- WHAT IS NEEDED: Only a number is wanted here: the number of lines of the data that include "queue".

- STUDY MATERIAL:

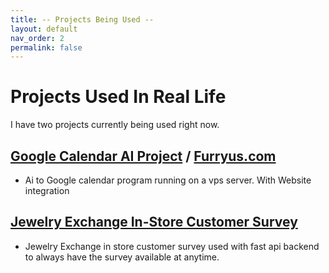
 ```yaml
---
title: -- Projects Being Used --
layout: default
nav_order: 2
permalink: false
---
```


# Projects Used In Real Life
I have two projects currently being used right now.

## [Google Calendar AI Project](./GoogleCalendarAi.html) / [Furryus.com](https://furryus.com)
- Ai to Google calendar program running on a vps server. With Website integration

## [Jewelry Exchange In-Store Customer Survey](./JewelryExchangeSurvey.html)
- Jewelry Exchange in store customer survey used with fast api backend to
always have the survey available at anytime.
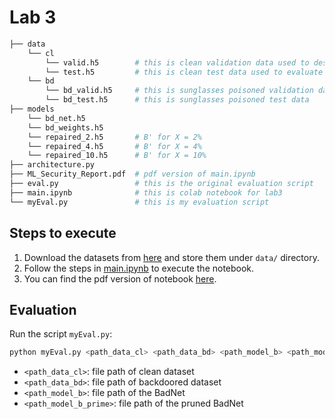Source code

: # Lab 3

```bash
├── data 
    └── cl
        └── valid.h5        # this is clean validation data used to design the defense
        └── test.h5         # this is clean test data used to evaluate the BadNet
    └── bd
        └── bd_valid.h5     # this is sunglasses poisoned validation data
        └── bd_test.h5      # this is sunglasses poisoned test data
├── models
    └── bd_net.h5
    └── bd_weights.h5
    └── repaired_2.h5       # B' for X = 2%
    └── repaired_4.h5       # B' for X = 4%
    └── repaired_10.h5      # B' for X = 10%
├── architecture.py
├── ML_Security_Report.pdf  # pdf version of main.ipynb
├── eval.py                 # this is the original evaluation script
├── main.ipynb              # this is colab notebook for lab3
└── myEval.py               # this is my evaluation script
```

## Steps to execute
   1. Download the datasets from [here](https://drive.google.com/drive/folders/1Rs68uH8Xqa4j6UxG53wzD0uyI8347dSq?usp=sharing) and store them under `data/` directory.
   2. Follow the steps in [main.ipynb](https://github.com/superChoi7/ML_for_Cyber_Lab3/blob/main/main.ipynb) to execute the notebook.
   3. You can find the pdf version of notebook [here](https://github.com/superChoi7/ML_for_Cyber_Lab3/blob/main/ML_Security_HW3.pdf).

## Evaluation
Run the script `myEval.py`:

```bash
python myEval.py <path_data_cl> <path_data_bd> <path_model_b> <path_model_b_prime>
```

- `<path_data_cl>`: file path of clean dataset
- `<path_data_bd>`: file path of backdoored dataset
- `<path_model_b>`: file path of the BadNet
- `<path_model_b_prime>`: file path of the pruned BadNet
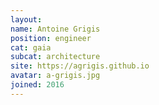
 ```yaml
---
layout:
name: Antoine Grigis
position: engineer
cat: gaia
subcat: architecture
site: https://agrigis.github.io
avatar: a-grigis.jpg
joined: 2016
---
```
* * *
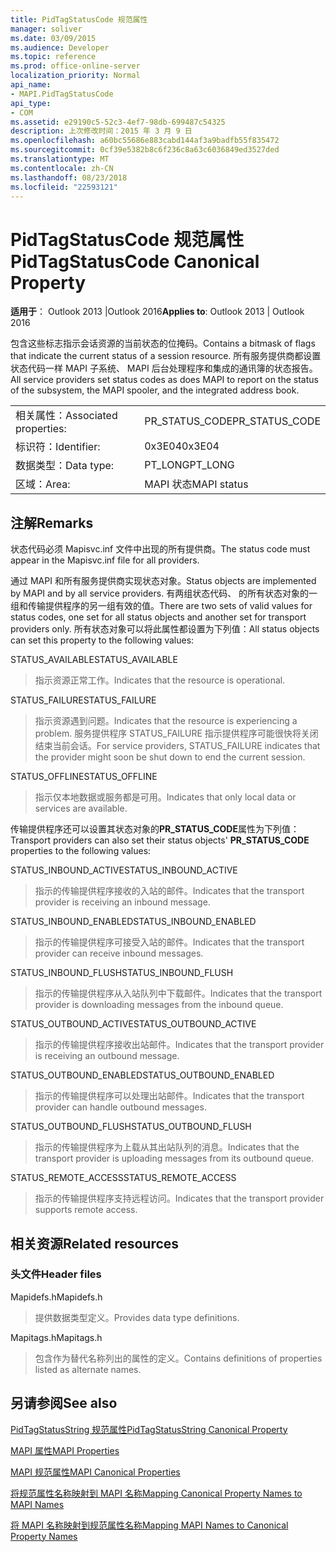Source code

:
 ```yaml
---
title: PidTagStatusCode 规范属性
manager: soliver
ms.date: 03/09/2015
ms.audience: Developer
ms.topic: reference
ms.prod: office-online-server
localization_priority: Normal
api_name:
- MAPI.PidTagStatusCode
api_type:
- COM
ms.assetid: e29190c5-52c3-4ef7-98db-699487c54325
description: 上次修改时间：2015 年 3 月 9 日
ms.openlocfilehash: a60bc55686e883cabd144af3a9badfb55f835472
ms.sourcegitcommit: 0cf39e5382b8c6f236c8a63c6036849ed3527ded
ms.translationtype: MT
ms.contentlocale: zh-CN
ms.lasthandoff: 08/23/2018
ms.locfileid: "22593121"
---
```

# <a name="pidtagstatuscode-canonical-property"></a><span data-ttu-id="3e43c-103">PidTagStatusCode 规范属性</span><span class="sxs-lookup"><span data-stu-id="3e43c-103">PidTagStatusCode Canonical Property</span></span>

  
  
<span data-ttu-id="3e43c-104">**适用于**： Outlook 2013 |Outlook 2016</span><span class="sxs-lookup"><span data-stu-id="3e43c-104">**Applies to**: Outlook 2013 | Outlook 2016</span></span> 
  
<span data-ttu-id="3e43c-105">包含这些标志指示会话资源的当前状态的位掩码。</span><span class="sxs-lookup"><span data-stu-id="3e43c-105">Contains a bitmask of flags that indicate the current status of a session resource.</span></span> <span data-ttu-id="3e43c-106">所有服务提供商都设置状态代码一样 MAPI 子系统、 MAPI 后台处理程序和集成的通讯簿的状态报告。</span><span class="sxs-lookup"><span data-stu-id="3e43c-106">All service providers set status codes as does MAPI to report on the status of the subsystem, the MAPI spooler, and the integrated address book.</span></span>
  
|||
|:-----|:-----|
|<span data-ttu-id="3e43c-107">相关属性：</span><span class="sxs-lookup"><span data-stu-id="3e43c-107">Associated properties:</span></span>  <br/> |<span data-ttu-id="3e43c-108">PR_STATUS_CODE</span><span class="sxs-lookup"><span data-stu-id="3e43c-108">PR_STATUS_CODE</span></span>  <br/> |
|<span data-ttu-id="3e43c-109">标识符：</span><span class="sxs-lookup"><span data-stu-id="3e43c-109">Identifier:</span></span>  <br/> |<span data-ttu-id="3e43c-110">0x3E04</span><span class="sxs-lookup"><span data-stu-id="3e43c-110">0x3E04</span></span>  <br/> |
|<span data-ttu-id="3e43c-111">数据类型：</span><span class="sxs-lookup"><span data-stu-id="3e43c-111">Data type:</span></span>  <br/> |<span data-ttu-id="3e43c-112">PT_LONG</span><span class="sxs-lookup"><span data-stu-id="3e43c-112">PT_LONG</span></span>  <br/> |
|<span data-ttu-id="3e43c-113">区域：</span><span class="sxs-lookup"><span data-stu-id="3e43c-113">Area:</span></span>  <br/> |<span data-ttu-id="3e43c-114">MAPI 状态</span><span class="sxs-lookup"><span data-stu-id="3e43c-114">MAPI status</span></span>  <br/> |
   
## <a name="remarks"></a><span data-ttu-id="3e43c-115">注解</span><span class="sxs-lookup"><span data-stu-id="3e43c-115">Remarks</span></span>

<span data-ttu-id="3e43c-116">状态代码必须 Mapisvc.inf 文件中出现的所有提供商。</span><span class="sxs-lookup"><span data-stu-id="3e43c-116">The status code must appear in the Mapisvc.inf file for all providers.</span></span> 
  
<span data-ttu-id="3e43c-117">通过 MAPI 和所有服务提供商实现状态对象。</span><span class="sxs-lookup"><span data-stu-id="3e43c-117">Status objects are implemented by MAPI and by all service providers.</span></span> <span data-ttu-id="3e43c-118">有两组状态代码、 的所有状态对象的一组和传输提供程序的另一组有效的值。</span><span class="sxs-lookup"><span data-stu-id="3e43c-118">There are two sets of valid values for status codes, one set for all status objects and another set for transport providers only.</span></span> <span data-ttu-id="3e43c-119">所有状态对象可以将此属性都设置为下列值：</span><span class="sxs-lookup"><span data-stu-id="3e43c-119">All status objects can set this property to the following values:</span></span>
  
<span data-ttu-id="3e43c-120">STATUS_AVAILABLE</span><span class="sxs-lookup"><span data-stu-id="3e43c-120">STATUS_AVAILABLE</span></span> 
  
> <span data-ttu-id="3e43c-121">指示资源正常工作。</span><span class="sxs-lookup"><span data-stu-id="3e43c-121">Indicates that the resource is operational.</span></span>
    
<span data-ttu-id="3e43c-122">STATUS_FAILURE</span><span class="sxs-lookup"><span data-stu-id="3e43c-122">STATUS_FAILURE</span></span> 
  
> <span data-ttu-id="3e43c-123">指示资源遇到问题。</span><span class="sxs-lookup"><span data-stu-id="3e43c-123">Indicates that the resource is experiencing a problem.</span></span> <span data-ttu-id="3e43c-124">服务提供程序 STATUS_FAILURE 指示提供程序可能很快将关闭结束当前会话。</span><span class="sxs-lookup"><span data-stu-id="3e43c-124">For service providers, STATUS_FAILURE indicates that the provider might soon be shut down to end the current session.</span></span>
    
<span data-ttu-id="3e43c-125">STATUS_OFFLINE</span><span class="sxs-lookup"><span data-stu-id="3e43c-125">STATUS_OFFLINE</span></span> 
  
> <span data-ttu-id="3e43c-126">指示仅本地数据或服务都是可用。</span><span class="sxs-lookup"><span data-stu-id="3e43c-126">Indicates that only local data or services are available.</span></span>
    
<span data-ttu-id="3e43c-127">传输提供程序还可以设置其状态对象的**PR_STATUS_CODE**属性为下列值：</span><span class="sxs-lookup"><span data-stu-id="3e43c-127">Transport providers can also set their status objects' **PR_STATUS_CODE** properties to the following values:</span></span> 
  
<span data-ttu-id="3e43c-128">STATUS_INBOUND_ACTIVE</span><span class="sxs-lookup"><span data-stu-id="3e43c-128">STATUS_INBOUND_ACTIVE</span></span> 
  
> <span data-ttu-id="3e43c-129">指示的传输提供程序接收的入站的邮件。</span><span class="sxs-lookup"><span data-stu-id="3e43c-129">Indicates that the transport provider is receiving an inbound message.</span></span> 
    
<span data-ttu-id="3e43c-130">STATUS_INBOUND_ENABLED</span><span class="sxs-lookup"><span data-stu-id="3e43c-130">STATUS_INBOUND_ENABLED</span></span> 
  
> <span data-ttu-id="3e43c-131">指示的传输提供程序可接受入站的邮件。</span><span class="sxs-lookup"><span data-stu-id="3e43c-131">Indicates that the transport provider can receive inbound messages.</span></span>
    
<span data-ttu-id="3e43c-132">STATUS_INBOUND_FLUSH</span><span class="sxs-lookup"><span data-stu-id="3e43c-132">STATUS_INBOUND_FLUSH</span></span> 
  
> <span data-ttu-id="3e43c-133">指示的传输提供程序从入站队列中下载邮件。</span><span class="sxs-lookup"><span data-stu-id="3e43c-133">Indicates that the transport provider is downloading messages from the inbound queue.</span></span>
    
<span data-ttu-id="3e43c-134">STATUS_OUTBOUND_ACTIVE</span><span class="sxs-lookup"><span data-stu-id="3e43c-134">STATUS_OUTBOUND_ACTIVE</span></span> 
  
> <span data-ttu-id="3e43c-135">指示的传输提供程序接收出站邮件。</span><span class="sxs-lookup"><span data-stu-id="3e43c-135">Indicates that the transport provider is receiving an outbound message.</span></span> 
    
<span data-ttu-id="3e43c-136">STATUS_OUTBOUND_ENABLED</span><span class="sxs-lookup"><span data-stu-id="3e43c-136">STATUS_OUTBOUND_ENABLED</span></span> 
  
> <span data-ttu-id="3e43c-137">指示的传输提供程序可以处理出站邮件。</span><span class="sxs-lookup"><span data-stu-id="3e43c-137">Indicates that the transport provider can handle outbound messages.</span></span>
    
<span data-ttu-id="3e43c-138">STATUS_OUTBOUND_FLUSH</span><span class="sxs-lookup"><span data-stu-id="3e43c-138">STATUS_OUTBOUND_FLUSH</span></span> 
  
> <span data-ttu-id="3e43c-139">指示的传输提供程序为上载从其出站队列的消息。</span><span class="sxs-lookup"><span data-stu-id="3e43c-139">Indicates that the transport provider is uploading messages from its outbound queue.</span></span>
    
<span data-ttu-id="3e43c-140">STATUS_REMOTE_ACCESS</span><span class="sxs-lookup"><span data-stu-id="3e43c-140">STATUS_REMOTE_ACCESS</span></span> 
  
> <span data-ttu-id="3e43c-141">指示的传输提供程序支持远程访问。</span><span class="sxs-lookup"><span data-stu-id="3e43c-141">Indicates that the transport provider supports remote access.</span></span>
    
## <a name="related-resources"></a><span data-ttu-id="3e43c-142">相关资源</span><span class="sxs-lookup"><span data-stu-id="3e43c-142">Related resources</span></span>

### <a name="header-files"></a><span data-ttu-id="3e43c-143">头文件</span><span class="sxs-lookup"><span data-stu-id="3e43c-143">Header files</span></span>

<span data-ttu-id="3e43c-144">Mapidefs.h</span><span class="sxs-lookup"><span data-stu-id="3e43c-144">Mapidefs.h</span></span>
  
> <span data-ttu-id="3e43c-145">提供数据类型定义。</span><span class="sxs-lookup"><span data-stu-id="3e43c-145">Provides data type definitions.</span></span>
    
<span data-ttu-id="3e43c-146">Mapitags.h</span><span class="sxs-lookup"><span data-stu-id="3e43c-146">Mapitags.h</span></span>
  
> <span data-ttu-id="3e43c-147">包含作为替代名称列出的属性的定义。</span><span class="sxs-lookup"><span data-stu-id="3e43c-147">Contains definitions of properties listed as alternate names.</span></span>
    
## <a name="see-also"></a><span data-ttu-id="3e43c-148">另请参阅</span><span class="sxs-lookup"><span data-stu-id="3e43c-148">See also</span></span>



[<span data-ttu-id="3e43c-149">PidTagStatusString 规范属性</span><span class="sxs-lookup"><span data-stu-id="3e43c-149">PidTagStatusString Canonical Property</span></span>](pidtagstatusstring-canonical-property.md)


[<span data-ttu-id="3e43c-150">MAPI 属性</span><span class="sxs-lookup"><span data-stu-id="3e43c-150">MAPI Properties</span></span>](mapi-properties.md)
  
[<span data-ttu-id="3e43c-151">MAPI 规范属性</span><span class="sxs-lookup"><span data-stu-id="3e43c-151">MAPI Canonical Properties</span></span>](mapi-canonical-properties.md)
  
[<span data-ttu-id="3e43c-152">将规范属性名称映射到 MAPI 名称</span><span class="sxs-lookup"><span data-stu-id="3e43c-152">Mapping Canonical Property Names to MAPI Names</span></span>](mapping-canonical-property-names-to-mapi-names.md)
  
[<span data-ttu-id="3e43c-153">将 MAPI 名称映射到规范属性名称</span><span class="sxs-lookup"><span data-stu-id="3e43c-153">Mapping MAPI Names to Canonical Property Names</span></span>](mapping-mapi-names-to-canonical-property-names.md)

- RESULT: 2